(ASSIGNMENT):
Go through the material under this sentence. Return every line holding "Bull".

(STORED DATA):
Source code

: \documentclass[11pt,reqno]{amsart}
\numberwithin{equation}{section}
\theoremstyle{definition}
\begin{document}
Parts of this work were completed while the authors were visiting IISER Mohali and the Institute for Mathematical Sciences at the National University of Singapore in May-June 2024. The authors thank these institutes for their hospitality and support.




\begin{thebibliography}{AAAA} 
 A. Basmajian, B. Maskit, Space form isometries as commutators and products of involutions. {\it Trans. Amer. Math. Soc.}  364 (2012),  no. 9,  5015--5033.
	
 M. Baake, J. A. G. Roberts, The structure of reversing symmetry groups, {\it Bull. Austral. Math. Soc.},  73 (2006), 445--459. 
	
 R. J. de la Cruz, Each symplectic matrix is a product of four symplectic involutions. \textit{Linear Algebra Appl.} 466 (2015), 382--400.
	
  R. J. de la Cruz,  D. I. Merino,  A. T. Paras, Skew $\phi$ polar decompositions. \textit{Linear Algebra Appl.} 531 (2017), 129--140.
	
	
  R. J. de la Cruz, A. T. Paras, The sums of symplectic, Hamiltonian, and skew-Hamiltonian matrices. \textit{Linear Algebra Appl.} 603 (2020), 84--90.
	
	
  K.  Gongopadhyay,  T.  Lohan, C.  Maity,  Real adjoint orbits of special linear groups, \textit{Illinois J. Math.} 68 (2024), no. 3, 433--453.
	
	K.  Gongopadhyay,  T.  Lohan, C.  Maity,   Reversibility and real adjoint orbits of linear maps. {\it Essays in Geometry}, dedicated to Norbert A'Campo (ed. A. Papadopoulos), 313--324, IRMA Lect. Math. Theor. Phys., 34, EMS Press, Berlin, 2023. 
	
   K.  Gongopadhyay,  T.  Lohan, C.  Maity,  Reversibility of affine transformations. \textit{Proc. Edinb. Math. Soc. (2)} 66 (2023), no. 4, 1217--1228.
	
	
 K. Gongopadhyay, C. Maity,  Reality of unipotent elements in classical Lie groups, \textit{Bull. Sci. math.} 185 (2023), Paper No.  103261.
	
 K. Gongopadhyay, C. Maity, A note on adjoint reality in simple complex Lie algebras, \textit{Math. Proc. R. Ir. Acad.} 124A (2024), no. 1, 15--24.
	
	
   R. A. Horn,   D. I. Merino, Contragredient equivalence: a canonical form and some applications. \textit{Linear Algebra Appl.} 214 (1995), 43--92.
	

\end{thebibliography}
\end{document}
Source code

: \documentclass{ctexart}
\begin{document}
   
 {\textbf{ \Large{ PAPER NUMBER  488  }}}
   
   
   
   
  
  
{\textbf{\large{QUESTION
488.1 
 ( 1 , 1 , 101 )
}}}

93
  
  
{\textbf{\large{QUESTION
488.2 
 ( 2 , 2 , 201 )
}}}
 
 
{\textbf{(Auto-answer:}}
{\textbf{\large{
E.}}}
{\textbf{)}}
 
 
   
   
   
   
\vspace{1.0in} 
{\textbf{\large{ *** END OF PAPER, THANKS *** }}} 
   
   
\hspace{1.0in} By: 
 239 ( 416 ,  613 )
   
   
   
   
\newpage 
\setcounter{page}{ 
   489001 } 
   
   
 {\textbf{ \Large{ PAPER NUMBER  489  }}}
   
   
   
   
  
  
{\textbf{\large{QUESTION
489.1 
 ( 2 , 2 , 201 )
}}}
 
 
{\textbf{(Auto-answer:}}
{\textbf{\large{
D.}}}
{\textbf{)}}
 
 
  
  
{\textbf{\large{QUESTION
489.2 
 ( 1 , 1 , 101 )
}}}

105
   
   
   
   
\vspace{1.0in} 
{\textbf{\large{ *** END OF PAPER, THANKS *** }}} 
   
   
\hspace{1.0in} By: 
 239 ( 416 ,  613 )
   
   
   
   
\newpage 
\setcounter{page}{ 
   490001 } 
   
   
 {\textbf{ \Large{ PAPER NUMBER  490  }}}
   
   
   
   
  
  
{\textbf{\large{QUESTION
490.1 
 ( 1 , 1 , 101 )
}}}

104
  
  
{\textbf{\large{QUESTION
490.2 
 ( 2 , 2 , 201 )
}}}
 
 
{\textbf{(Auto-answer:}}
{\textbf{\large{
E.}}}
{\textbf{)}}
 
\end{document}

(RESPONSE):
 M. Baake, J. A. G. Roberts, The structure of reversing symmetry groups, {\it Bull. Austral. Math. Soc.},  73 (2006), 445--459. 
 K. Gongopadhyay, C. Maity,  Reality of unipotent elements in classical Lie groups, \textit{Bull. Sci. math.} 185 (2023), Paper No.  103261.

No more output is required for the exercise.